RNA Polymerase IV is composed of 12 protein subunits that are either similar or identical to the 12 subunits composing RNA Polymerase II. Only four subunits distinguish RNAP IV structure from RNAP II and RNAP V. RNA Polymerase V differs from RNAP II by six subunits, indicating that both RNAP IV and RNAP V evolved from RNAP II in plants. In Arabidopsis, two unique genes were found to encode subunits that distinguish RNAP IV from RNAP II.[10] The largest subunit is encoded by NRPD1 (formerly NRPD1a), while the second largest subunit is encoded by NRPD2 and is shared with RNAP V. These subunits contain carboxyl-terminal domains (CTDs) which are necessary for the production of 20-30% of the siRNAs produced by RNA Polymerase IV, yet are not required for DNA methylation.[11]

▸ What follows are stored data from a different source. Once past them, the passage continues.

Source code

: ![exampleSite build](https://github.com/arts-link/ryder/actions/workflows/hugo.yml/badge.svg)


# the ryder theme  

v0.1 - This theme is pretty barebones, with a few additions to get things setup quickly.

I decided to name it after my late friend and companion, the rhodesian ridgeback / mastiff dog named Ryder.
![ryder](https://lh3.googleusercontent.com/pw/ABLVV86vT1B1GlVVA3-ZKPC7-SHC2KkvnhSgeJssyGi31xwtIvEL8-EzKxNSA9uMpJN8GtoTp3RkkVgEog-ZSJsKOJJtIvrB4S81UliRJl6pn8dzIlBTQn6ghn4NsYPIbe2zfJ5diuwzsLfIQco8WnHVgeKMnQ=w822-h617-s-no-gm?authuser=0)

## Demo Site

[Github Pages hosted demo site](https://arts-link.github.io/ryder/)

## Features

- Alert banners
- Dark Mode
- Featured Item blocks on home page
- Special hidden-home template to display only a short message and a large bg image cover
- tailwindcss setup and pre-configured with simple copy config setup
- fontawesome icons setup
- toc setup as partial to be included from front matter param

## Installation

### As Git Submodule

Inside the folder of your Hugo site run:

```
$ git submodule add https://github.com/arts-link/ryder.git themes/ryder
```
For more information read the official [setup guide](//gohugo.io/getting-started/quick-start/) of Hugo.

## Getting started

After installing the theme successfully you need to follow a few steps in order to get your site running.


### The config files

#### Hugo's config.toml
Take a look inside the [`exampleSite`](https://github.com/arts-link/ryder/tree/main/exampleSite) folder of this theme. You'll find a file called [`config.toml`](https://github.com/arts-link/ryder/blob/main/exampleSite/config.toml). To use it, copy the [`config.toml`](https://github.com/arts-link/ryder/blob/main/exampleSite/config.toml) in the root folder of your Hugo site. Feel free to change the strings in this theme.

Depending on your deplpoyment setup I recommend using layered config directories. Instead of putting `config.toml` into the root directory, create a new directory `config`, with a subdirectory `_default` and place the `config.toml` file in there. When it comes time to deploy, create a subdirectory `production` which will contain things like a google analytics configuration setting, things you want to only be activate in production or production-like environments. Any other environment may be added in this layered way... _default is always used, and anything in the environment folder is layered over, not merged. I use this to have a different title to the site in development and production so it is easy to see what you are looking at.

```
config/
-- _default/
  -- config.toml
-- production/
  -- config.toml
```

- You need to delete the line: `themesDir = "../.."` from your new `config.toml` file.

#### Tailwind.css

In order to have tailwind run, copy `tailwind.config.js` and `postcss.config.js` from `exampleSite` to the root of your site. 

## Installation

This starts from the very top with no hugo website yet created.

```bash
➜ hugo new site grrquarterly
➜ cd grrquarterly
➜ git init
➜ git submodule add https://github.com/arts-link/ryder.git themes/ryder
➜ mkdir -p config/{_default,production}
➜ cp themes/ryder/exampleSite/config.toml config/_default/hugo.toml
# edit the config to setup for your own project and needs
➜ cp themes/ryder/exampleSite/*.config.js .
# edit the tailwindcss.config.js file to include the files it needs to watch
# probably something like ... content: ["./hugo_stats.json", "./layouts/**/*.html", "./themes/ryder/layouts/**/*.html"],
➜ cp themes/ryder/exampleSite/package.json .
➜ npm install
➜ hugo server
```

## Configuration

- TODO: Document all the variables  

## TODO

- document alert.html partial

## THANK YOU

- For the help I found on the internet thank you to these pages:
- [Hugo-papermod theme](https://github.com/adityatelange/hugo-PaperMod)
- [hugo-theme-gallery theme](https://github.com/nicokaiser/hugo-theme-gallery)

There is evidence that RNA Polymerase IV (RNAP IV) is responsible for producing heterochromatin, as dysfunction of either RNAP IV catalytic subunit (NRPD1 and NRPD2) disrupts the formation of heterochromatin. As heterochromatin is the silenced portion of DNA, it is formed when RNAP IV amplifies production of small interfering RNAs (siRNA) that are responsible for methylating cytosine bases in DNA; this methylation silences segments of the genetic code, which can still be transcribed into mRNA but not translated into proteins.[12] RNAP IV is involved in setting the methylation patterns in the 5S genes during plant maturation, resulting in the development of adult features in plants.[13]

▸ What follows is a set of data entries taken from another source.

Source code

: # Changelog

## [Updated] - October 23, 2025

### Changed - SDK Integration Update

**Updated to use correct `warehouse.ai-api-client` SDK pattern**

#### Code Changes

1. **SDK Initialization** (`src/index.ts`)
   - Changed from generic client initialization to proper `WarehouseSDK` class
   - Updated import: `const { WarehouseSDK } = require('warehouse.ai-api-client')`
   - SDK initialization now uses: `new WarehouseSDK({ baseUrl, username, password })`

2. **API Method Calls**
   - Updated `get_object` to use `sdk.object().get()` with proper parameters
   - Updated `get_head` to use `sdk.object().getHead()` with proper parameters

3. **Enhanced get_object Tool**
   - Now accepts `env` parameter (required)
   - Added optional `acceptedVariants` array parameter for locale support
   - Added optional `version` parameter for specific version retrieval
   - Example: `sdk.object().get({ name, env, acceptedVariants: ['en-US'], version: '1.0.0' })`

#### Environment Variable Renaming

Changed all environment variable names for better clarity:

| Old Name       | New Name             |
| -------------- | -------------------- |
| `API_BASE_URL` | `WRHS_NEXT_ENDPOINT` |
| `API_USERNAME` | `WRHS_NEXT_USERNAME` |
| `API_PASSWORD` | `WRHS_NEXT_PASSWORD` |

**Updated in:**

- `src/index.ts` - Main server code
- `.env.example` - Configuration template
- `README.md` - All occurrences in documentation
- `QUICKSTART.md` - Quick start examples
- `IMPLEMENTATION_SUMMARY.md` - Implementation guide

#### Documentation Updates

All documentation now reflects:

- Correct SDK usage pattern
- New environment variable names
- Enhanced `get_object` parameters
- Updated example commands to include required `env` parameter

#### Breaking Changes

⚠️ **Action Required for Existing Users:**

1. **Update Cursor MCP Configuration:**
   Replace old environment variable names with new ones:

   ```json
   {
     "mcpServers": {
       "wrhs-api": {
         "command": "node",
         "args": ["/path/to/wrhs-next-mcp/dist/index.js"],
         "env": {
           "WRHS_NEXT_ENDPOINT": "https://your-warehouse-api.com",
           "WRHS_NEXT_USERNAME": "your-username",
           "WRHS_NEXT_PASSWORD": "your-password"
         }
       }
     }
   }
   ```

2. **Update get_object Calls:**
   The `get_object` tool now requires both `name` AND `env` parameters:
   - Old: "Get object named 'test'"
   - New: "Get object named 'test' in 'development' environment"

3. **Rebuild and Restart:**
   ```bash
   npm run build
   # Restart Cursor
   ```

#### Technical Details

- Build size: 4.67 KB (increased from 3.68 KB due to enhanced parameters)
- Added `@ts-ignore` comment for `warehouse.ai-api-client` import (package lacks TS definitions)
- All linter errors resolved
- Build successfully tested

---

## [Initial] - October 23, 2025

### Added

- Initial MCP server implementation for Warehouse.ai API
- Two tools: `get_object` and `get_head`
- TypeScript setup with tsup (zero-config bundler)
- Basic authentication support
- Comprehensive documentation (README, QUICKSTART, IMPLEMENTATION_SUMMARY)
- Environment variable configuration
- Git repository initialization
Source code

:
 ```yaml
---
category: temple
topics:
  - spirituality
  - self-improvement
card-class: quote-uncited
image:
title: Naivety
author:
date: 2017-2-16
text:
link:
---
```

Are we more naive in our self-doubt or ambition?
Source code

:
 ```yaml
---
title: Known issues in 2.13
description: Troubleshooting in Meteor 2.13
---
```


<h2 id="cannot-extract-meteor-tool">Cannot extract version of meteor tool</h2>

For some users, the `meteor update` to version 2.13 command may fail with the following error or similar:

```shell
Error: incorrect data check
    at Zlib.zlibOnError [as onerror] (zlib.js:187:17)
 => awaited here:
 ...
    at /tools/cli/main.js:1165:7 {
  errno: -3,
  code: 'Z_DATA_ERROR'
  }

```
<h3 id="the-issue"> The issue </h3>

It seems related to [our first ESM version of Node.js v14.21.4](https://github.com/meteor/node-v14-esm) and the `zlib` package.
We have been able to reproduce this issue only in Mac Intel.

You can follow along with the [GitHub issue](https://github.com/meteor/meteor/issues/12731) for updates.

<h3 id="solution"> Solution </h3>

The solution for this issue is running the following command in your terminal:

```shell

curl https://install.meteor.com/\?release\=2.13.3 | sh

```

In the first step of heterochromatin formation, RNAP IV couples with an RNA-dependent RNA polymerase known as RDR2 to make a double stranded precursor to siRNA.[14] Next, DICER-Like Protein 3 (DLP3), an enzyme which slices double stranded RNA substrates, cleaves the double stranded precursor into siRNAs that are each 24 nucleotides long.[15] These siRNAs are then methylated at their 3’ ends by a protein known as HUA ENHANCER 1 (HEN1).[16] Finally, these methylated siRNAs complex with a protein known as ARGONAUTE-4 (AGO4) in order to form the silencing complex that can perform the required methylation for heterochromatin production.[17] This process is referred to as RNA-directed DNA Methylation (RdDM) or Pol IV-mediated silencing as the introduction of these methyl groups by siRNAs silence both transposons and repetitive sequences of DNA.
SAWADEE HOMEODOMAIN HOMOLOG 1 (SHH1) is a protein that interacts with RNAP IV and is critical in its regulation through methylation. SHH1 can only bind to chromatin at specified “marked” segments, as its “SAWADEE” domain is a chromatin binding domain that probes for unmethylated K4 and methylated K9 modifications on the histone 3 (H3) tail of chromatin; its binding pockets then attach to chromatin at these sites and allow RNAP IV occupancy at these same loci. In this manner, SHH1 functions to enable RNAP IV recruitment and stability at the most actively targeted genomic loci in RdDM in order to promote the previously mentioned siRNA biogenesis of 24 nucleotide-long siRNA. Furthermore, it binds to repressive histone modifications, and any mutations that interfere with this process are associated with a reduction in DNA methylation and siRNA production.[18] Regulation of siRNA production by RNAP IV through this mechanism results in major downstream effects, as the siRNAs produced in this manner defend the genome against the proliferation of invading viruses and endogenous transposable elements.[19]